In the previous article, we see that system processes need to perform files operation very frequently. In this article, I will discuss some of Linux filesystem properties and how Linux system looks up and opens a file.
Linux Filesystem Properties
File Path: file path in Linux can be specified in 2 ways, 1) Absolute path which tells the system to search for the file starting from the root directory, i.e. /a/b/file.txt AND, 2) relative path which use the current working directory as a point for reference.
File Link: if an existing file is in another location and typing the path might be too long, we can use a file link which creates a directory entry that points to that file. There are 2 types of links: hardlink and softlink. We discuss them in details in next section.

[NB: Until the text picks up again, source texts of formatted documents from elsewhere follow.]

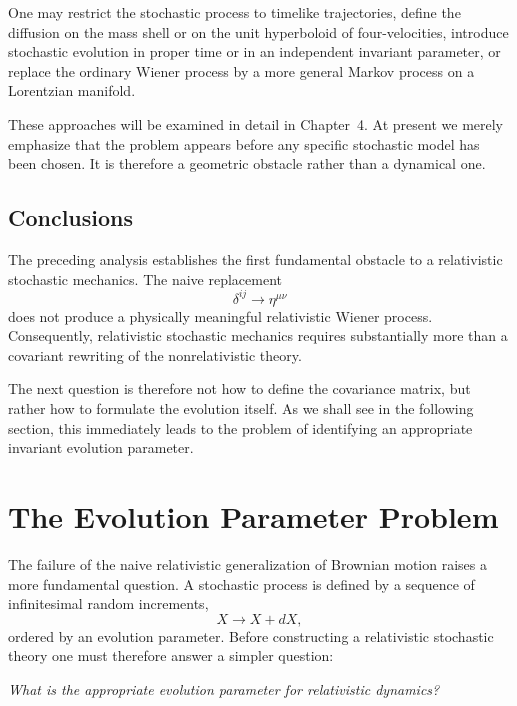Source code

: One may restrict the stochastic process to timelike trajectories, define
the diffusion on the mass shell or on the unit hyperboloid of
four-velocities, introduce stochastic evolution in proper time or in an
independent invariant parameter, or replace the ordinary Wiener process
by a more general Markov process on a Lorentzian manifold.

These approaches will be examined in detail in Chapter~4.
At present we merely emphasize that the problem appears before any
specific stochastic model has been chosen. It is therefore a geometric
obstacle rather than a dynamical one.

\subsection{Conclusions}

The preceding analysis establishes the first fundamental obstacle to a
relativistic stochastic mechanics.
The naive replacement
\[\delta^{ij}\longrightarrow\eta^{\mu\nu}\]
does not produce a physically meaningful relativistic Wiener process.
Consequently, relativistic stochastic mechanics requires substantially
more than a covariant rewriting of the nonrelativistic theory.

The next question is therefore not how to define the covariance matrix,
but rather how to formulate the evolution itself.
As we shall see in the following section, this immediately leads to the
problem of identifying an appropriate invariant evolution parameter.
\section{The Evolution Parameter Problem}

The failure of the naive relativistic generalization of Brownian motion
raises a more fundamental question. A stochastic process is defined by a
sequence of infinitesimal random increments,
\[X \longrightarrow X+dX,\]
ordered by an evolution parameter. Before constructing a relativistic
stochastic theory one must therefore answer a simpler question:
\begin{center}
\emph{What is the appropriate evolution parameter for relativistic
dynamics?}
\end{center}

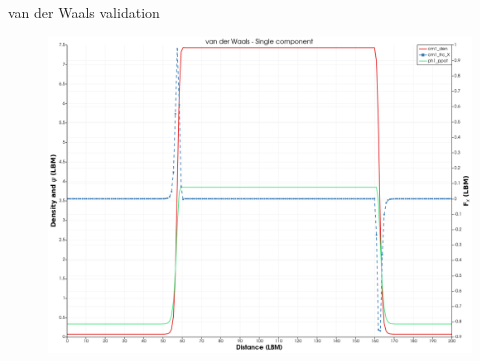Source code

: \documentclass{beamer}
\begin{document}
	\begin{frame}{van der Waals validation}
		\begin{figure}
			\includegraphics[scale=0.2]{pics/vdwValidation.png}
		\end{figure}
	\end{frame}
\end{document}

File Type: Linux supports regular files consists of a series of bytes and other special files such as directory, hardlink, softlink, character files, block files, local domain socket and named pipe. Devices are represented by files that are located in /dev directory. The Inode of device file also contain major number to identify device type and minor number to tells the driver which physical unit of a given device to address. Device files are created using mknod(). When a new file is created, the kernel assigns new Inode and set the file type in the Inode.
File Mounting: Mounting is a process by which OS makes files and directories on a storage device available for user to access via the computer’s file system. Unlike other systems where disks have separate filesystem, Linux allows a disk to be mounted in another disk’ file tree. The process of mounting comprises operating system acquiring access to the storage device, i.e reading the filesystem structure and metadata on it before registering them to the virtual file system (VFS) component. The exact location in VFS that the newly-mounted medium registered is called mount point. When the mounting process is completed, the user can access files and directories on the medium from there.
File Locking: Linux provides 2 locking mechanisms to prevent multiple processes from accessing a file, leading to race conditions. These mechanisms do not make entire directory or file inaccessible, but allow the caller to specify how much bytes of a file is locked.
- Advisory or shared lock: Linux allow multiple process from placing the shared lock on the a portion or entire file. However, an attempt to place an exclusive lock will fail.
- Mandatory or exclusive lock: Only 1 process is allow to place the exclusive lock and every byte in the region to be locked must be available.
- When placing a lock is not possible, the process can choose to block such that when the existing lock has been removed, the process is unblocked and the lock is placed. The process can also choose not to block, the system call is returned immediately, with the status code telling whether the lock has succeeded, and the caller has to decide what to do next.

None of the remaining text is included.